And I hate myself.
No one seems to realize that when a fat person loses weight, it’s not for the same reason a thin person tries not to gain it. When a fat person begins to lose weight, it’s because that fat person hates their body so much, they’ll commit to making it go away. It’s because at some point, yes, fat people “get tired” of “being like that”. Fat people get tired of shopping in the fat stores, if not fitting in small seats, of the back fat and double chins and the looks they get when they wear sweats.

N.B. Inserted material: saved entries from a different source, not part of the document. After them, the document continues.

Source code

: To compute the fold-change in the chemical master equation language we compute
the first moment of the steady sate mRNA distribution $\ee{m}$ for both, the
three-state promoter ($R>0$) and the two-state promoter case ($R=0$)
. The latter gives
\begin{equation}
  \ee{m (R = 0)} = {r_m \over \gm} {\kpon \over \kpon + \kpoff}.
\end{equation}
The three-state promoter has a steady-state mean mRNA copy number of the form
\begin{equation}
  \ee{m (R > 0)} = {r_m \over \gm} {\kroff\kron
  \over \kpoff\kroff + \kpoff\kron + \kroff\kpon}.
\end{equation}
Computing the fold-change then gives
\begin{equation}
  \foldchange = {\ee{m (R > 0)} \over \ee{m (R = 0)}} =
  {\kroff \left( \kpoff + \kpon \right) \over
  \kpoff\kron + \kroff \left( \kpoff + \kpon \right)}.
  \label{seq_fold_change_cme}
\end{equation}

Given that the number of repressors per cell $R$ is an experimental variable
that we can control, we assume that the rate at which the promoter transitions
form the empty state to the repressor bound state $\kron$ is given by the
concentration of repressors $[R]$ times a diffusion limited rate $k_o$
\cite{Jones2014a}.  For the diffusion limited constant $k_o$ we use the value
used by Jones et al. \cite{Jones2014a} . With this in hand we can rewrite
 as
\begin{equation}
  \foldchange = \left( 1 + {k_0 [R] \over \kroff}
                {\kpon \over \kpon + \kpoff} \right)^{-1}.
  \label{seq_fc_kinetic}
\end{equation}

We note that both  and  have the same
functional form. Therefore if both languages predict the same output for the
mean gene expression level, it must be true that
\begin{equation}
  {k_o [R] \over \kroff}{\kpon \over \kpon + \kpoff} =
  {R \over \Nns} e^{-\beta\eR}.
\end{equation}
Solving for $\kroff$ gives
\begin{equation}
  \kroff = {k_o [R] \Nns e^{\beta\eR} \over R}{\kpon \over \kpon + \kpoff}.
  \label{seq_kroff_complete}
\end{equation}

When a thin person tries to avoid gaining weight, or tries to lose those ten or twenty pounds from the holidays, it’s because they hate fat people. They’ve been conditioned to dislike fat, to dislike larger clothes and the squishy comfort of hugging a person whose whole body is welcoming and warm. They dislike the joy fat people take in food, they deny fat people the clothing variety thin people take for granted, they mock fat people for being fat or for being at the gym or for running.

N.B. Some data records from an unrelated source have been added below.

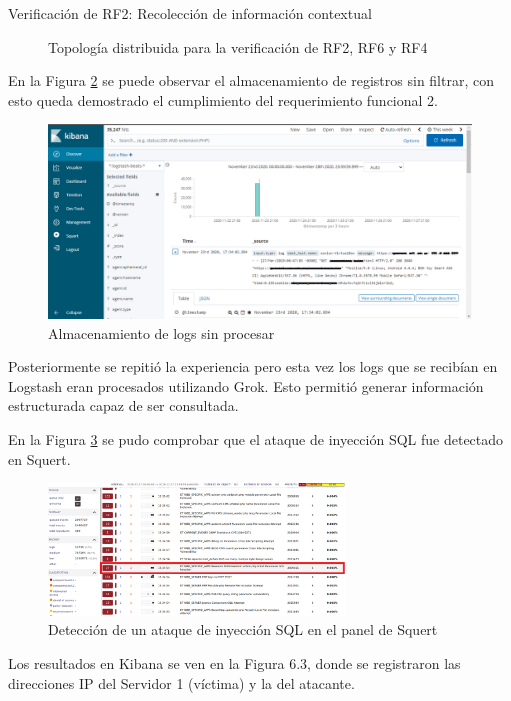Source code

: \begin{section}{Verificación de RF2: Recolección de información contextual}
\begin{figure}[H]
    \caption{Topología distribuida para la verificación de RF2, RF6 y RF4}
    \label{fig:figura_iter2_ataque}
    \end{figure}
    \FloatBarrier

    En la Figura \ref{fig:iter2_logs_crudos} se puede observar el almacenamiento de registros sin filtrar, con esto queda demostrado el cumplimiento del requerimiento funcional 2.
    \begin{figure}[H]
    \centering
    \includegraphics[width=1\textwidth]{./iteracion_2_imagenes/1_kibana_logs_1EDITADA.png}
    \caption{Almacenamiento de logs sin procesar}
    \label{fig:iter2_logs_crudos}
    \end{figure}
    \FloatBarrier
    Posteriormente se repitió la experiencia pero esta vez los logs que se recibían en Logstash eran procesados utilizando Grok. Esto permitió generar información estructurada capaz de ser consultada. \par
    En la Figura \ref{fig:figura_squert-sql} se pudo comprobar que el ataque de inyección SQL fue detectado en Squert.
    \begin{figure}[H]
    \centering
    \includegraphics[width=0.7\textwidth]{./iteracion_2_imagenes/squert-sql-injection.png}
    \caption{Detección de un ataque de inyección SQL en el panel de Squert}
    \label{fig:figura_squert-sql}
    \end{figure}
    Los resultados en Kibana se ven en la Figura 6.3, donde se registraron las direcciones IP del Servidor 1 (víctima) y la del atacante. \par

\end{section}
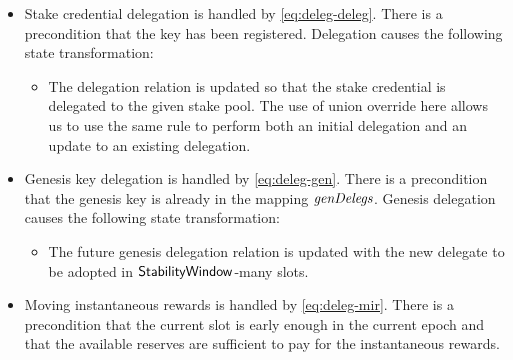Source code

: \begin{itemize}
  \item Stake credential delegation is handled by \cref{eq:deleg-deleg}.
    There is a precondition that the key has been registered.
    Delegation causes the following state transformation:
    \begin{itemize}
    \item The delegation relation is updated so that the stake credential is
      delegated to the given stake pool. The use of union override here allows
      us to use the same rule to perform both an initial delegation and an
      update to an existing delegation.
    \end{itemize}

  \item Genesis key delegation is handled by \cref{eq:deleg-gen}.
    There is a precondition that the genesis key is already in the mapping $\mathit{genDelegs}$.
    Genesis delegation causes the following state transformation:
    \begin{itemize}
      \item The future genesis delegation relation is updated with the new delegate
        to be adopted in $\mathsf{StabilityWindow}$-many slots.
      \end{itemize}

    \item  Moving instantaneous rewards is handled by \cref{eq:deleg-mir}. There
      is a precondition that the current slot is early enough in the current
      epoch and that the available reserves are sufficient to pay for the
      instantaneous rewards.
\end{itemize}



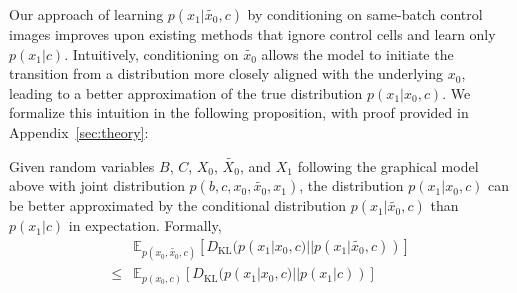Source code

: Our approach of learning $p(x_1|\tilde{x_0},c)$ by conditioning on same-batch control images improves upon existing methods that ignore control cells and learn only $p(x_1|c)$. Intuitively, conditioning on $\tilde{x_0}$ allows the model to initiate the transition from a distribution more closely aligned with the underlying $x_0$, leading to a better approximation of the true distribution $p(x_1|x_0,c)$. We formalize this intuition in the following proposition, with proof provided in Appendix~\ref{sec:theory}:

\begin{prop}
    \label{prop:cond}
    Given random variables $B$, $C$, $X_0$, $\tilde{X_0}$, and $X_1$ following the graphical model above with joint distribution $p(b, c, x_0, \tilde{x_0}, x_1)$, the distribution $p(x_1|x_0,c)$ can be better approximated by the conditional distribution $p(x_1|\tilde{x_0},c)$ than $p(x_1|c)$ in expectation. Formally,
    \begin{equation}
    \begin{split}
    & \mathbb{E}_{p(x_0, \tilde{x_0}, c)}\left[ D_{\text{KL}}(p(x_1|x_0,c)||p(x_1|\tilde{x_0},c)) \right] \nonumber\\
    \leq  & \mathbb{E}_{p(x_0, c)}\left[ D_{\text{KL}}(p(x_1|x_0,c)||p(x_1|c)) \right]
    \end{split}
    \end{equation}
\end{prop}
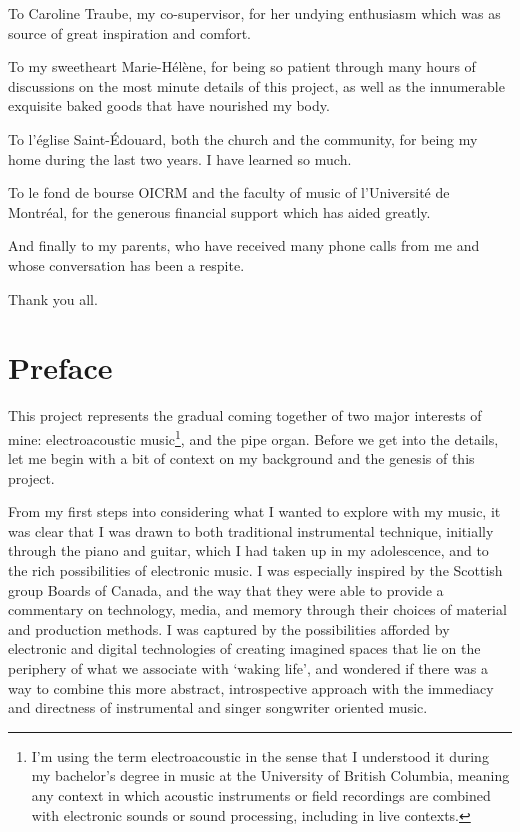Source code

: \documentclass[12pt,twoside,maitrise]{dms_ks}
\theoremstyle{definition}
\begin{document}
{To Caroline Traube, my co-supervisor, for her undying enthusiasm which was as source of great inspiration and comfort.

To my sweetheart Marie-Hélène, for being so patient through many hours of discussions on the most minute details of this project, as well as the innumerable exquisite baked goods that have nourished my body.

To l'église Saint-Édouard, both the church and the community, for being my home during the last two years. I have learned so much.

To le fond de bourse OICRM and the faculty of music of l'Université de Montréal, for the generous financial support which has aided greatly.

And finally to my parents, who have received many phone calls from me and whose conversation has been a respite.

Thank you all.


\NoChapterPageNumber
\cleardoublepage
{}


\chapter*{Preface}


This project represents the gradual coming together of two major interests of mine: electroacoustic music\footnote{I'm using the term electroacoustic in the sense that I understood it during my bachelor's degree in music at the University of British Columbia, meaning any context in which acoustic instruments or field recordings are combined with electronic sounds or sound processing, including in live contexts.}, and the pipe organ. 
Before we get into the details, let me begin with a bit of context on my background and the genesis of this project.

From my first steps into considering what I wanted to explore with my music, it was clear that I was drawn to both traditional instrumental technique, initially through the piano and guitar, which I had taken up in my adolescence, and to the rich possibilities of electronic music. 
I was especially inspired by the Scottish group Boards of Canada, and the way that they were able to provide a commentary on technology, media, and memory through their choices of material and production methods. 
I was captured by the possibilities afforded by electronic and digital technologies of creating imagined spaces that lie on the periphery of what we associate with `waking life', and wondered if there was a way to combine this more abstract, introspective approach with the immediacy and directness of instrumental and singer songwriter oriented music.

}
\end{document}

Is it any wonder we hate ourselves? I need to wear a belt now, I’ve lost so much weight that my smaller shorts, which used to stay up alone, now slide right off my butt. I can see that I’ve lost weight in the mirror, even as my breasts refuse to shrink, and I hate myself for how good it feels. I hate how triumphant I am imagining the way my body will be- never thin, but lacking more fat. I hate how repulsed I’ve been with my body, for years I’ve been so repulsed with myself.
But what I hate most is that no one cares that fat people hate being fat. No one cares that we skip the skimpy dresses, the shirts that get tucked in, the bikinis and mini shorts. No one mourns our loss of self-esteem. No one offers us cake, and everyone is watching when we go to the salad bar, or fill up with diet drink. No one cares if we skip lunch. If a fat person eats, everyone else, even the fat people, judge them for not controlling themselves.

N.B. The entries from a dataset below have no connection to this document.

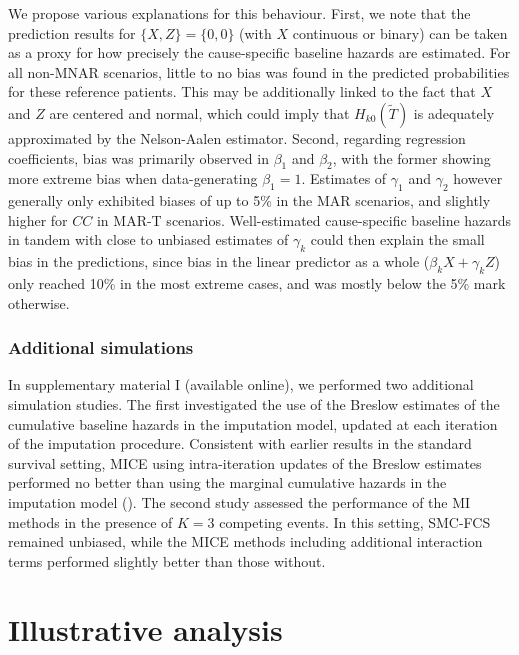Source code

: \documentclass[
  letterpaper,
  paper=240mm:170mm,
  twoside=true,
  open=right,
  fontsize=10pt,
  pagesize=false,
  BCOR=15mm,
  DIV=14,
  headinclude=true,
  footinclude=false,
  headsepline=on]{scrbook}
\begin{document}
We propose various explanations for this behaviour. First, we note that
the prediction results for \(\{X,Z\} = \{0, 0\}\) (with \(X\) continuous
or binary) can be taken as a proxy for how precisely the cause-specific
baseline hazards are estimated. For all non-MNAR scenarios, little to no
bias was found in the predicted probabilities for these reference
patients. This may be additionally linked to the fact that \(X\) and
\(Z\) are centered and normal, which could imply that
\(H_{k0}(\tilde{T})\) is adequately approximated by the Nelson-Aalen
estimator. Second, regarding regression coefficients, bias was primarily
observed in \(\beta_1\) and \(\beta_2\), with the former showing more
extreme bias when data-generating \(\beta_1 = 1\). Estimates of
\(\gamma_1\) and \(\gamma_2\) however generally only exhibited biases of
up to 5\% in the MAR scenarios, and slightly higher for \(CC\) in MAR-T
scenarios. Well-estimated cause-specific baseline hazards in tandem with
close to unbiased estimates of \(\gamma_k\) could then explain the small
bias in the predictions, since bias in the linear predictor as a whole
(\(\beta_k X + \gamma_k Z\)) only reached 10\% in the most extreme
cases, and was mostly below the 5\% mark otherwise.

\subsubsection{Additional simulations}\label{additional-simulations}

In supplementary material I (available online), we performed two
additional simulation studies. The first investigated the use of the
Breslow estimates of the cumulative baseline hazards in the imputation
model, updated at each iteration of the imputation procedure. Consistent
with earlier results in the standard survival setting, MICE using
intra-iteration updates of the Breslow estimates performed no better
than using the marginal cumulative hazards in the imputation model
(). The second study assessed the performance of the MI methods in
the presence of \(K = 3\) competing events. In this setting, SMC-FCS
remained unbiased, while the MICE methods including additional
interaction terms performed slightly better than those without.

\section{Illustrative analysis}\label{sec-illust-analysis}
\end{document}
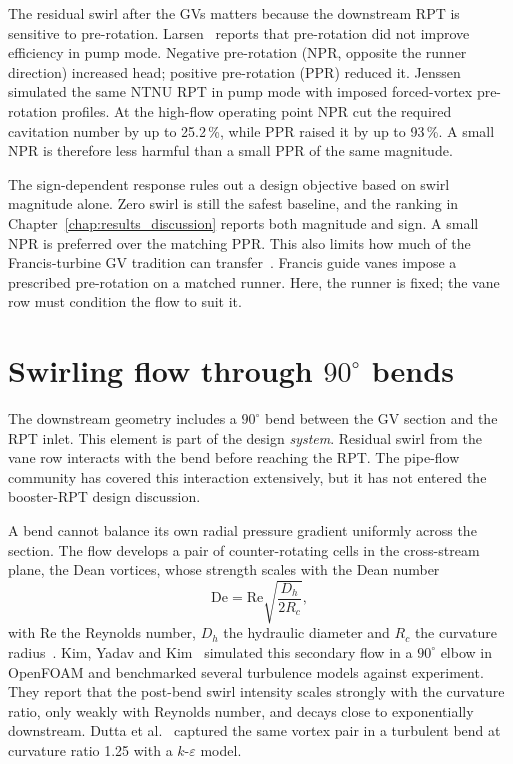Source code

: The residual swirl after the GVs matters because the downstream RPT is sensitive to pre-rotation. Larsen~\cite{Larsen2019} reports that pre-rotation did not improve efficiency in pump mode. Negative pre-rotation (NPR, opposite the runner direction) increased head; positive pre-rotation (PPR) reduced it. Jenssen~\cite{Jenssen2020} simulated the same NTNU RPT in pump mode with imposed forced-vortex pre-rotation profiles. At the high-flow operating point NPR cut the required cavitation number by up to 25.2\,\%, while PPR raised it by up to 93\,\%. A small NPR is therefore less harmful than a small PPR of the same magnitude.
 
The sign-dependent response rules out a design objective based on swirl magnitude alone. Zero swirl is still the safest baseline, and the ranking in Chapter~\ref{chap:results_discussion} reports both magnitude and sign. A small NPR is preferred over the matching PPR. This also limits how much of the Francis-turbine GV tradition can transfer~\cite{Brekke2003, Brekke2001}. Francis guide vanes impose a prescribed pre-rotation on a matched runner. Here, the runner is fixed; the vane row must condition the flow to suit it.
 
\section{Swirling flow through $90^\circ$ bends}
\label{sec:lit_bend}
 
The downstream geometry includes a $90^\circ$ bend between the GV section and the RPT inlet. This element is part of the design \emph{system}. Residual swirl from the vane row interacts with the bend before reaching the RPT. The pipe-flow community has covered this interaction extensively, but it has not entered the booster-RPT design discussion.
 
A bend cannot balance its own radial pressure gradient uniformly across the section. The flow develops a pair of counter-rotating cells in the cross-stream plane, the Dean vortices, whose strength scales with the Dean number
\[\mathrm{De} = \mathrm{Re}\sqrt{\frac{D_h}{2R_c}},\]
with $\mathrm{Re}$ the Reynolds number, $D_h$ the hydraulic diameter and $R_c$ the curvature radius~\cite{Dean1927}. Kim, Yadav and Kim~\cite{KimYadavKim2014} simulated this secondary flow in a $90^\circ$ elbow in OpenFOAM and benchmarked several turbulence models against experiment. They report that the post-bend swirl intensity scales strongly with the curvature ratio, only weakly with Reynolds number, and decays close to exponentially downstream. Dutta et al.~\cite{Dutta2025DeanVortex} captured the same vortex pair in a turbulent bend at curvature ratio 1.25 with a $k$-$\varepsilon$ model.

My heart goes out to my fat friends who have eating disorders that get brushed aside, the fat people whose parents put them in weight loss therapy and diet clinics, the ones who never wanted to join Weight Watchers.
Our health isn’t your concern. We deserve to be happy, in our bodies, in our lives. Stop making fat people hate ourselves. I’m so tired of hating myself.
My weight loss isn’t a victory. It’s self-destruction.